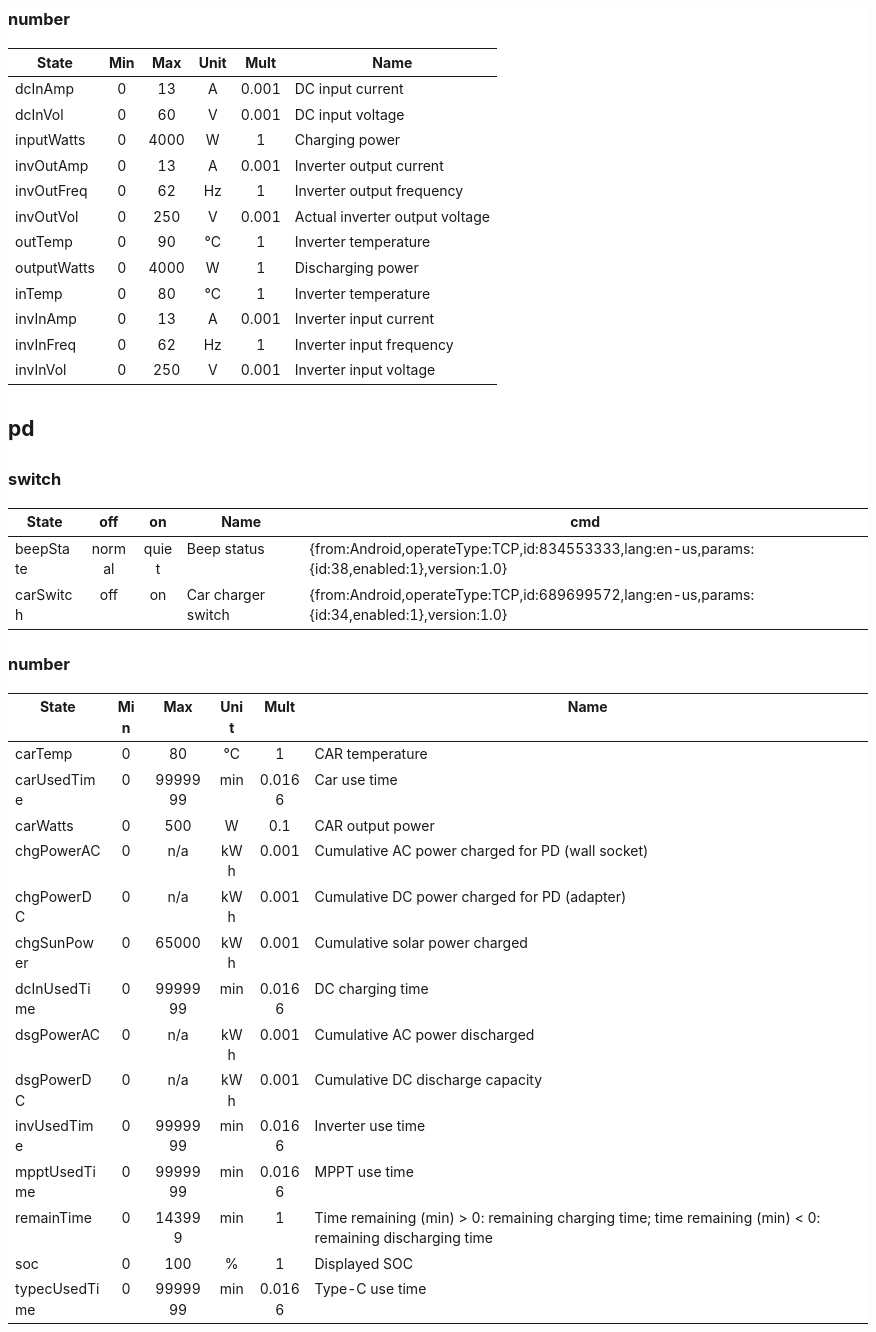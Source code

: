 ### number
| State  |      Min     |      Max     |  Unit |  Mult |  Name |
|----------|:-------------:|:-------------:|:------:|:-----:|-----|
|dcInAmp|0 | 13 | A | 0.001 |  DC input current |
|dcInVol|0 | 60 | V | 0.001 |  DC input voltage |
|inputWatts|0 | 4000 | W | 1 |  Charging power |
|invOutAmp|0 | 13 | A | 0.001 |  Inverter output current |
|invOutFreq|0 | 62 | Hz | 1 |  Inverter output frequency |
|invOutVol|0 | 250 | V | 0.001 |  Actual inverter output voltage |
|outTemp|0 | 90 | °C | 1 |  Inverter temperature |
|outputWatts|0 | 4000 | W | 1 |  Discharging power |
|inTemp|0 | 80 | °C | 1 |  Inverter temperature |
|invInAmp|0 | 13 | A | 0.001 |  Inverter input current |
|invInFreq|0 | 62 | Hz | 1 |  Inverter input frequency |
|invInVol|0 | 250 | V | 0.001 |  Inverter input voltage |


## pd

### switch

| State  |      off    |  on |  Name |  cmd |
|----------|:-------------:|:------:|------|------|
|beepState| normal | quiet | Beep status | {from:Android,operateType:TCP,id:834553333,lang:en-us,params:{id:38,enabled:1},version:1.0} |
|carSwitch| off | on | Car charger switch | {from:Android,operateType:TCP,id:689699572,lang:en-us,params:{id:34,enabled:1},version:1.0} |

### number
| State  |      Min     |      Max     |  Unit |  Mult |  Name |
|----------|:-------------:|:-------------:|:------:|:-----:|-----|
|carTemp|0 | 80 | °C | 1 |  CAR temperature |
|carUsedTime|0 | 9999999 | min | 0.0166 |  Car use time |
|carWatts|0 | 500 | W | 0.1 |  CAR output power |
|chgPowerAC|0 |  n/a | kWh | 0.001 |  Cumulative AC power charged for PD (wall socket) |
|chgPowerDC|0 |  n/a | kWh | 0.001 |  Cumulative DC power charged for PD (adapter) |
|chgSunPower|0 | 65000 | kWh | 0.001 |  Cumulative solar power charged |
|dcInUsedTime|0 | 9999999 | min | 0.0166 |  DC charging time |
|dsgPowerAC|0 |  n/a | kWh | 0.001 |  Cumulative AC power discharged  |
|dsgPowerDC|0 |  n/a | kWh | 0.001 |  Cumulative DC discharge capacity |
|invUsedTime|0 | 9999999 | min | 0.0166 |  Inverter use time |
|mpptUsedTime|0 | 9999999 | min | 0.0166 |  MPPT use time |
|remainTime|0 | 143999 | min | 1 |  Time remaining (min) &gt; 0: remaining charging time; time remaining (min) &lt; 0: remaining discharging time |
|soc|0 | 100 | % | 1 |  Displayed SOC |
|typecUsedTime|0 | 9999999 | min | 0.0166 |  Type-C use time |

· · ·

▶ [WHAT YOU HAVE TO DO]: Since only the text is needed, retype the data above exactly and omit the pictures.

▶ [ANSWER SECTION]:
Source code

: ### number
| State  |      Min     |      Max     |  Unit |  Mult |  Name |
|----------|:-------------:|:-------------:|:------:|:-----:|-----|
|dcInAmp|0 | 13 | A | 0.001 |  DC input current |
|dcInVol|0 | 60 | V | 0.001 |  DC input voltage |
|inputWatts|0 | 4000 | W | 1 |  Charging power |
|invOutAmp|0 | 13 | A | 0.001 |  Inverter output current |
|invOutFreq|0 | 62 | Hz | 1 |  Inverter output frequency |
|invOutVol|0 | 250 | V | 0.001 |  Actual inverter output voltage |
|outTemp|0 | 90 | °C | 1 |  Inverter temperature |
|outputWatts|0 | 4000 | W | 1 |  Discharging power |
|inTemp|0 | 80 | °C | 1 |  Inverter temperature |
|invInAmp|0 | 13 | A | 0.001 |  Inverter input current |
|invInFreq|0 | 62 | Hz | 1 |  Inverter input frequency |
|invInVol|0 | 250 | V | 0.001 |  Inverter input voltage |


## pd

### switch

| State  |      off    |  on |  Name |  cmd |
|----------|:-------------:|:------:|------|------|
|beepState| normal | quiet | Beep status | {from:Android,operateType:TCP,id:834553333,lang:en-us,params:{id:38,enabled:1},version:1.0} |
|carSwitch| off | on | Car charger switch | {from:Android,operateType:TCP,id:689699572,lang:en-us,params:{id:34,enabled:1},version:1.0} |

### number
| State  |      Min     |      Max     |  Unit |  Mult |  Name |
|----------|:-------------:|:-------------:|:------:|:-----:|-----|
|carTemp|0 | 80 | °C | 1 |  CAR temperature |
|carUsedTime|0 | 9999999 | min | 0.0166 |  Car use time |
|carWatts|0 | 500 | W | 0.1 |  CAR output power |
|chgPowerAC|0 |  n/a | kWh | 0.001 |  Cumulative AC power charged for PD (wall socket) |
|chgPowerDC|0 |  n/a | kWh | 0.001 |  Cumulative DC power charged for PD (adapter) |
|chgSunPower|0 | 65000 | kWh | 0.001 |  Cumulative solar power charged |
|dcInUsedTime|0 | 9999999 | min | 0.0166 |  DC charging time |
|dsgPowerAC|0 |  n/a | kWh | 0.001 |  Cumulative AC power discharged  |
|dsgPowerDC|0 |  n/a | kWh | 0.001 |  Cumulative DC discharge capacity |
|invUsedTime|0 | 9999999 | min | 0.0166 |  Inverter use time |
|mpptUsedTime|0 | 9999999 | min | 0.0166 |  MPPT use time |
|remainTime|0 | 143999 | min | 1 |  Time remaining (min) &gt; 0: remaining charging time; time remaining (min) &lt; 0: remaining discharging time |
|soc|0 | 100 | % | 1 |  Displayed SOC |
|typecUsedTime|0 | 9999999 | min | 0.0166 |  Type-C use time |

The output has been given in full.